DATA SHOWN:
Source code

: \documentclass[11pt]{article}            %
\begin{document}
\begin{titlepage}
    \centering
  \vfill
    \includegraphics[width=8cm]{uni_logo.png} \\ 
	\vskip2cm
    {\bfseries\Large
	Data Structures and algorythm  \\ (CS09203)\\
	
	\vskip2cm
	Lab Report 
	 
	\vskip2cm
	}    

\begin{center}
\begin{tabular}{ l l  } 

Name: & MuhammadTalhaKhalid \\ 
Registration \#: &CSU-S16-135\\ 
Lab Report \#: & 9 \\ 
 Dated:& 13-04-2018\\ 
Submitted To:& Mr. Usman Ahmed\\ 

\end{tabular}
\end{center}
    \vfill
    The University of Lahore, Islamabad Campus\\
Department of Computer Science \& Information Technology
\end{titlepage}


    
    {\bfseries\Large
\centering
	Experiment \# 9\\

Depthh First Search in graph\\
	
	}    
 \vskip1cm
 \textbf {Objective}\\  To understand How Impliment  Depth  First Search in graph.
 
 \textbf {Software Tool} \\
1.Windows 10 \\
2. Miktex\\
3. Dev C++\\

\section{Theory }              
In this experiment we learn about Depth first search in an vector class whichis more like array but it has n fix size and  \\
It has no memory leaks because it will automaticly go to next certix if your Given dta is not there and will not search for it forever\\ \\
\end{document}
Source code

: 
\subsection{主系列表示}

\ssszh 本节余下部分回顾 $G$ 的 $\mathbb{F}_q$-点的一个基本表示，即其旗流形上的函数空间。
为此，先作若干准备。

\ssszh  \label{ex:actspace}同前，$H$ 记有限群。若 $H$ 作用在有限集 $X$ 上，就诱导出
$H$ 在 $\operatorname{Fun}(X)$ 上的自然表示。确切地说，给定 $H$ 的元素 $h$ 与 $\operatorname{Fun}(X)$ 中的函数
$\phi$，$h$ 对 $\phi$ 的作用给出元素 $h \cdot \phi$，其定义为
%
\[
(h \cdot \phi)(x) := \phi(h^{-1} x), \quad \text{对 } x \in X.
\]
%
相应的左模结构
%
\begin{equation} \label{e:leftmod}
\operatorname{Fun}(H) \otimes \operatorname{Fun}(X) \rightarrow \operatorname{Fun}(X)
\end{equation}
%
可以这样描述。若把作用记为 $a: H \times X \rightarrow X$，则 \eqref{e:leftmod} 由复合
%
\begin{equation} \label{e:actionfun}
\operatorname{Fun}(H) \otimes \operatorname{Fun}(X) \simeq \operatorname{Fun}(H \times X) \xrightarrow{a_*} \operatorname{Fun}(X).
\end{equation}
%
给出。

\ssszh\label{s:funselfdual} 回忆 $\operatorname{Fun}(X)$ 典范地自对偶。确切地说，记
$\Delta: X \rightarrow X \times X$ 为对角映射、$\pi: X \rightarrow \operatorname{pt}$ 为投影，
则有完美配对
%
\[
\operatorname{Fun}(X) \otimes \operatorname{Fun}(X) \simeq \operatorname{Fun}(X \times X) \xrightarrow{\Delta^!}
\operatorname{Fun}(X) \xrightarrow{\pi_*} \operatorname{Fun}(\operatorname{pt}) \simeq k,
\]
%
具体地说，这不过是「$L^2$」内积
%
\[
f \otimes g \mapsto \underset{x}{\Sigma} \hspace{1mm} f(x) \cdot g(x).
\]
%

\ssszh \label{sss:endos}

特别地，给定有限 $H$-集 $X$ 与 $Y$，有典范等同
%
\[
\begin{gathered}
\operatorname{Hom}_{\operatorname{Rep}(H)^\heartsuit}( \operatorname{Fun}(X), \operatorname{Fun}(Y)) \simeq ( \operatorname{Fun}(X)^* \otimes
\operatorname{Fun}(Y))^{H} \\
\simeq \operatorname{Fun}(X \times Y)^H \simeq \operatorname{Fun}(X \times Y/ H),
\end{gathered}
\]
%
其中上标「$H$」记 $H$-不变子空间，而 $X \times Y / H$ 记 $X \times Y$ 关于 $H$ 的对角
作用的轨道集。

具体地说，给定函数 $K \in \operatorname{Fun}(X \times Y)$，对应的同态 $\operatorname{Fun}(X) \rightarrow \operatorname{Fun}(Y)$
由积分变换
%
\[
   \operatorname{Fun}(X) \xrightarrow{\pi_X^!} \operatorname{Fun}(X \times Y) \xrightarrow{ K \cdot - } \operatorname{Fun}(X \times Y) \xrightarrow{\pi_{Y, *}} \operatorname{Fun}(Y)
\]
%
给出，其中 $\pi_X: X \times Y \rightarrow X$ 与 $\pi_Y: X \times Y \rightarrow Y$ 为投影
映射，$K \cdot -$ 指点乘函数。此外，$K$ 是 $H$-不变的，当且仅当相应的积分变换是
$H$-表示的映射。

...

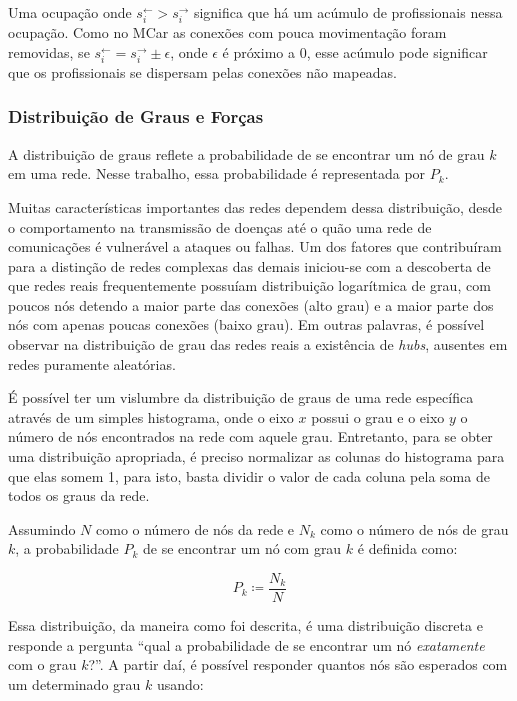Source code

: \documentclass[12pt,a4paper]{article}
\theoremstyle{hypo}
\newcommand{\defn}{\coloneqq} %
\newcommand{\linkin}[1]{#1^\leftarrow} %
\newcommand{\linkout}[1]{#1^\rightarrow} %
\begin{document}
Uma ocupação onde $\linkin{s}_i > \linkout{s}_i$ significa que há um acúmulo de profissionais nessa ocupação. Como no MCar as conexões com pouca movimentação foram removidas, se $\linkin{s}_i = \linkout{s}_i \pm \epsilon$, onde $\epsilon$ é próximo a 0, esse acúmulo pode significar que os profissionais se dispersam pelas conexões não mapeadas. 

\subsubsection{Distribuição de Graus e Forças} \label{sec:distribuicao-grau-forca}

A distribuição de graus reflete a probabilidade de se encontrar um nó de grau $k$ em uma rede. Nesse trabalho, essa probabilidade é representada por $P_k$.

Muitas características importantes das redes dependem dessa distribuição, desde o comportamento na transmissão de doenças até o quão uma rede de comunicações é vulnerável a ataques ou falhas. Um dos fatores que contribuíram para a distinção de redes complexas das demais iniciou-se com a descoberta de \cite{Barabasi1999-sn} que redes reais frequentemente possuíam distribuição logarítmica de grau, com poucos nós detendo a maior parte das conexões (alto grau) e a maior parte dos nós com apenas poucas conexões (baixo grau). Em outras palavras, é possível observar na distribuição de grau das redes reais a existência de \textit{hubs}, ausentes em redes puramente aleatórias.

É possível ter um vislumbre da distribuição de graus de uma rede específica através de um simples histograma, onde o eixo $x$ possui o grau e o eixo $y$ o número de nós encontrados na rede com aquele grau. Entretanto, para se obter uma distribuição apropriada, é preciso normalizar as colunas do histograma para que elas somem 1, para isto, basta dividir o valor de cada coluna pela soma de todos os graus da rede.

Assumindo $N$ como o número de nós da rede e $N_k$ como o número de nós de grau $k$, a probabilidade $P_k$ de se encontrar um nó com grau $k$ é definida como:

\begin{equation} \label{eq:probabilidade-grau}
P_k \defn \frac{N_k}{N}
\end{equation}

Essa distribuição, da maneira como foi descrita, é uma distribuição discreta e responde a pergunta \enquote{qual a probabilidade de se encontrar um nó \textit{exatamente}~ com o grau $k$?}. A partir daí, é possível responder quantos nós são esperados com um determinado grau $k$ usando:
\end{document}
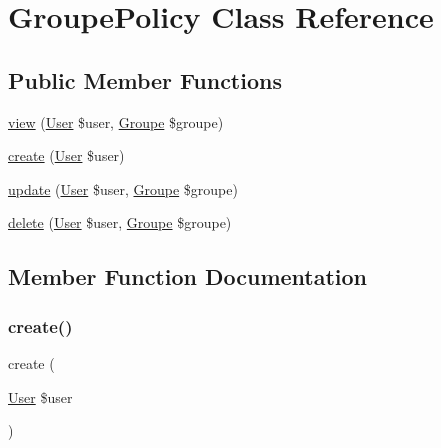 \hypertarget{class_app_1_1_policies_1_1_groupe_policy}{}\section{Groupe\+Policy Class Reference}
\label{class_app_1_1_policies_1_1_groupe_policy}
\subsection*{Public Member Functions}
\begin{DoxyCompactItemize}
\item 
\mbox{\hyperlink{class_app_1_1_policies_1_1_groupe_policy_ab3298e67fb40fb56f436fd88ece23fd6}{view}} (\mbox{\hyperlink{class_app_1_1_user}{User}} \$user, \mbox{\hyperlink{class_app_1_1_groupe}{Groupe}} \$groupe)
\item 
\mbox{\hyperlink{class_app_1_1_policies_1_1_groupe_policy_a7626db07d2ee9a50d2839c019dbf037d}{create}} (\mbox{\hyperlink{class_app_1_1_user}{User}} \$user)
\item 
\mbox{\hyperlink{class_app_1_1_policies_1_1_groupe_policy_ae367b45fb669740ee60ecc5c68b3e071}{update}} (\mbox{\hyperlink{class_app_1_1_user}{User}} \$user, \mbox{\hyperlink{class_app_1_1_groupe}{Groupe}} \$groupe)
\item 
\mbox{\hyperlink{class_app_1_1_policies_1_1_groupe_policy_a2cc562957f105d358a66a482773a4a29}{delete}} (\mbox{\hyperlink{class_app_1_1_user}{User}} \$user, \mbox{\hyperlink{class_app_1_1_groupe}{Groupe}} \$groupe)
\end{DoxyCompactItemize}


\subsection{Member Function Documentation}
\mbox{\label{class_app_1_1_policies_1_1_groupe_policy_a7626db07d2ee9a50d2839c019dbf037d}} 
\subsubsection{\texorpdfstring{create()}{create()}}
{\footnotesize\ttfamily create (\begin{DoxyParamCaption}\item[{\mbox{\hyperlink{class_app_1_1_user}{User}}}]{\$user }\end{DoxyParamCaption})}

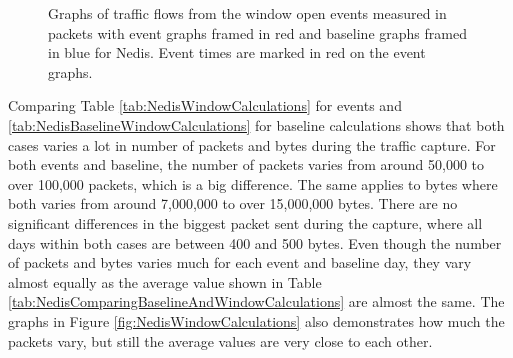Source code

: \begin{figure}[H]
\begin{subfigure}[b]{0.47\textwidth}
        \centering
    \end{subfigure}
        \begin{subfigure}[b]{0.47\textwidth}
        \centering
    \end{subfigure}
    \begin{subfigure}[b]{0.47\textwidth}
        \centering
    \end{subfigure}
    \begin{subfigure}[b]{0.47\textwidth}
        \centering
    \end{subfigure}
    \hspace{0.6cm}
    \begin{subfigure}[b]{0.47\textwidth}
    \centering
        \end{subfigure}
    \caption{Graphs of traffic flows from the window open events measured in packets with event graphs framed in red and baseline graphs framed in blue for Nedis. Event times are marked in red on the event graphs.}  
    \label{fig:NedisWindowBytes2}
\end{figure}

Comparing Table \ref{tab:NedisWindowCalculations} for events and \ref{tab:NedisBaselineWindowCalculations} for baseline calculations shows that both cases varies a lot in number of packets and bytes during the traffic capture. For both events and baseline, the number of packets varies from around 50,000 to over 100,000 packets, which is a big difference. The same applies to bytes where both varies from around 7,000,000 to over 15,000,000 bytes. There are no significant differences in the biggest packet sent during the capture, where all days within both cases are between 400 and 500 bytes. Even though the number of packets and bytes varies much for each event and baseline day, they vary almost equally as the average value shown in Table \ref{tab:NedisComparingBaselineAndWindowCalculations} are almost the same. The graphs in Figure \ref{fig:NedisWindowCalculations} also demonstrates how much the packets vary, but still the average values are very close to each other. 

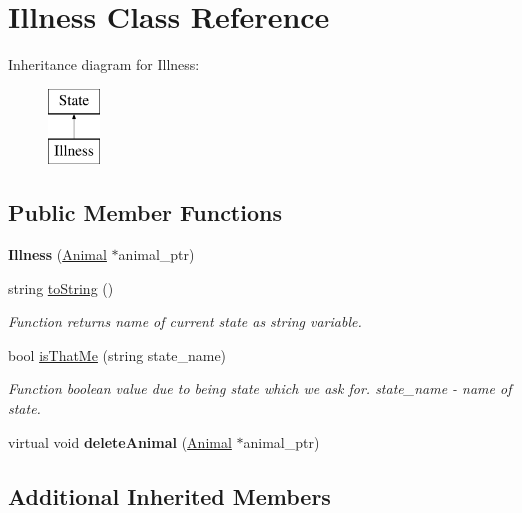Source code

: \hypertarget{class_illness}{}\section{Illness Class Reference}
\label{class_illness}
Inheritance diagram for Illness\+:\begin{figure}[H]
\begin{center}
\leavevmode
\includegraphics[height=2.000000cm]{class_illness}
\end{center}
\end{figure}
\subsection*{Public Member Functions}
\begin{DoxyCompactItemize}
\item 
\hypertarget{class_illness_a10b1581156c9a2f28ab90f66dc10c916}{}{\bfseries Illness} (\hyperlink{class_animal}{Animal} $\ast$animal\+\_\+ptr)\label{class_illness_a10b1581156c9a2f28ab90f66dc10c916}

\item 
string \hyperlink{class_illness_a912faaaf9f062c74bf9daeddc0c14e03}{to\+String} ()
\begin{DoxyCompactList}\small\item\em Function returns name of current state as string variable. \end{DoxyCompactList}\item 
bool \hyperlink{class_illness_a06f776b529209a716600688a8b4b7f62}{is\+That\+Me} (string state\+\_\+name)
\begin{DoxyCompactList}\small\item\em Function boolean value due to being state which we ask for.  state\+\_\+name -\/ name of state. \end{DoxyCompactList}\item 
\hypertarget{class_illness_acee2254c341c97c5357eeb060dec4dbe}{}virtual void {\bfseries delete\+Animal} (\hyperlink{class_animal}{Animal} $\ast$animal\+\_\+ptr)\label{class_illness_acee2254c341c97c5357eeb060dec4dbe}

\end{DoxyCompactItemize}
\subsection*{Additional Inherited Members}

--

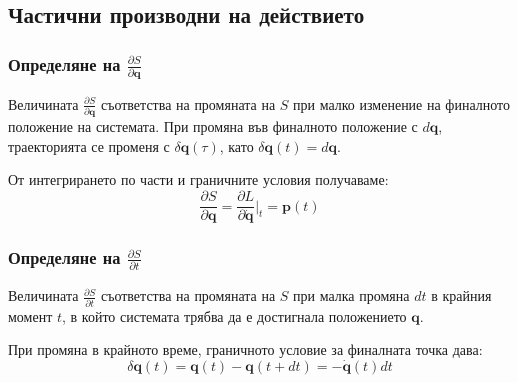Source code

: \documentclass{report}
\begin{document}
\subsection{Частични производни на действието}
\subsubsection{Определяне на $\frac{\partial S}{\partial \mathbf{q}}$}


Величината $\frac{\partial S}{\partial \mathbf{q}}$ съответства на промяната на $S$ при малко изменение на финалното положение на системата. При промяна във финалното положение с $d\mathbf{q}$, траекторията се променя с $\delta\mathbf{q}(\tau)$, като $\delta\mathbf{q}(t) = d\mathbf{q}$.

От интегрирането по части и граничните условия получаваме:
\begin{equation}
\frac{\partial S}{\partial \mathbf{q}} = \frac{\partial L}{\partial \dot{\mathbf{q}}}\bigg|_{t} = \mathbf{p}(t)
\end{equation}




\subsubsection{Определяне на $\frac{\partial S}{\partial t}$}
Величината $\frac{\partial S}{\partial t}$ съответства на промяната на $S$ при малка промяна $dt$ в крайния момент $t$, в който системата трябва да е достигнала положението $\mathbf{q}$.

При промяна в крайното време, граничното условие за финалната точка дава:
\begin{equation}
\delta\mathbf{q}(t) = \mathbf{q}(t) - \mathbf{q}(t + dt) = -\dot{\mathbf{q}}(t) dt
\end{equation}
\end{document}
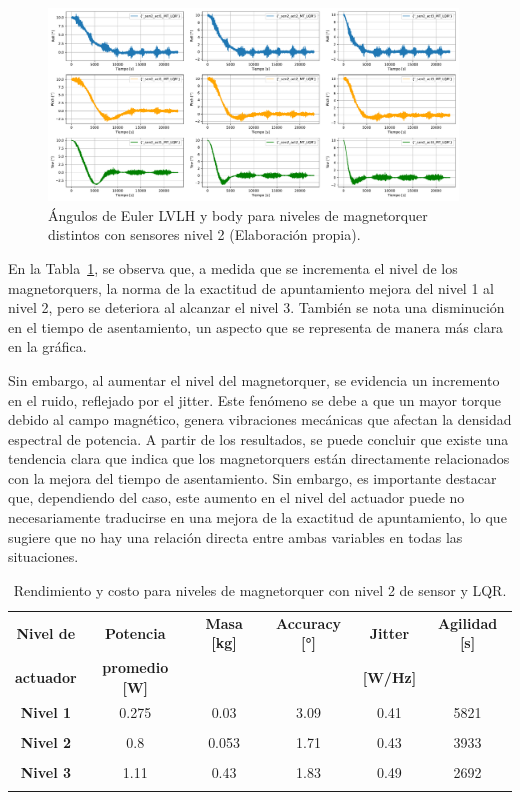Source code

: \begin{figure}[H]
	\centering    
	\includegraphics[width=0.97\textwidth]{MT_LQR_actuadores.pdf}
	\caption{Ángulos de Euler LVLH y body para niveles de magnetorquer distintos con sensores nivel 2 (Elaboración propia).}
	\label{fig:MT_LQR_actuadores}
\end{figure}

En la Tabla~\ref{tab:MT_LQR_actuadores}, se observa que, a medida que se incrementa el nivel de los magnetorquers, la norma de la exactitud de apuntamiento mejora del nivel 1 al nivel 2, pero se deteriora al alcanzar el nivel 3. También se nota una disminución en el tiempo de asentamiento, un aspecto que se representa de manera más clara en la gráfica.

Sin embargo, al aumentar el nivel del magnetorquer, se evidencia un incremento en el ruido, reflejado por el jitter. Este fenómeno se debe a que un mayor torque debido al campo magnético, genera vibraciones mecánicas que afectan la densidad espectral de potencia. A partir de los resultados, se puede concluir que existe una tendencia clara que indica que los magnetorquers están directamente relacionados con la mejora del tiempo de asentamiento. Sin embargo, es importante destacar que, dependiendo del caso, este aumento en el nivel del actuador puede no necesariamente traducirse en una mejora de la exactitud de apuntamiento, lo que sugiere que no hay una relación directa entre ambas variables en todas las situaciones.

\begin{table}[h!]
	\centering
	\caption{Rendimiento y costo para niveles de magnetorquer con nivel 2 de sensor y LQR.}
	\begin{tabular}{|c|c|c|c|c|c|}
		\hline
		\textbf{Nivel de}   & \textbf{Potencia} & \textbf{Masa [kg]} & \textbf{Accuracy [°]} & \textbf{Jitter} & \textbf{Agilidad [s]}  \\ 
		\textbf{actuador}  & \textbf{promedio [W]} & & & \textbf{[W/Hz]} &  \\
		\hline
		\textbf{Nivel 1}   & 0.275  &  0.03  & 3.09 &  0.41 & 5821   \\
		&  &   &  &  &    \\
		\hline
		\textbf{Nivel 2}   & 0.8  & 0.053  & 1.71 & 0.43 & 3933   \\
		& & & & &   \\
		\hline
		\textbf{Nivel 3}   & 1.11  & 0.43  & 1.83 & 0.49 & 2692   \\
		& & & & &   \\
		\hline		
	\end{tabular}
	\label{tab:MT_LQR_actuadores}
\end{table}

TASK GOAL:
Scan the lines above for the word "niveles", then copy each line that has it.

SOLUTION FOR THIS EXERCISE:
	\caption{Ángulos de Euler LVLH y body para niveles de magnetorquer distintos con sensores nivel 2 (Elaboración propia).}
	\caption{Rendimiento y costo para niveles de magnetorquer con nivel 2 de sensor y LQR.}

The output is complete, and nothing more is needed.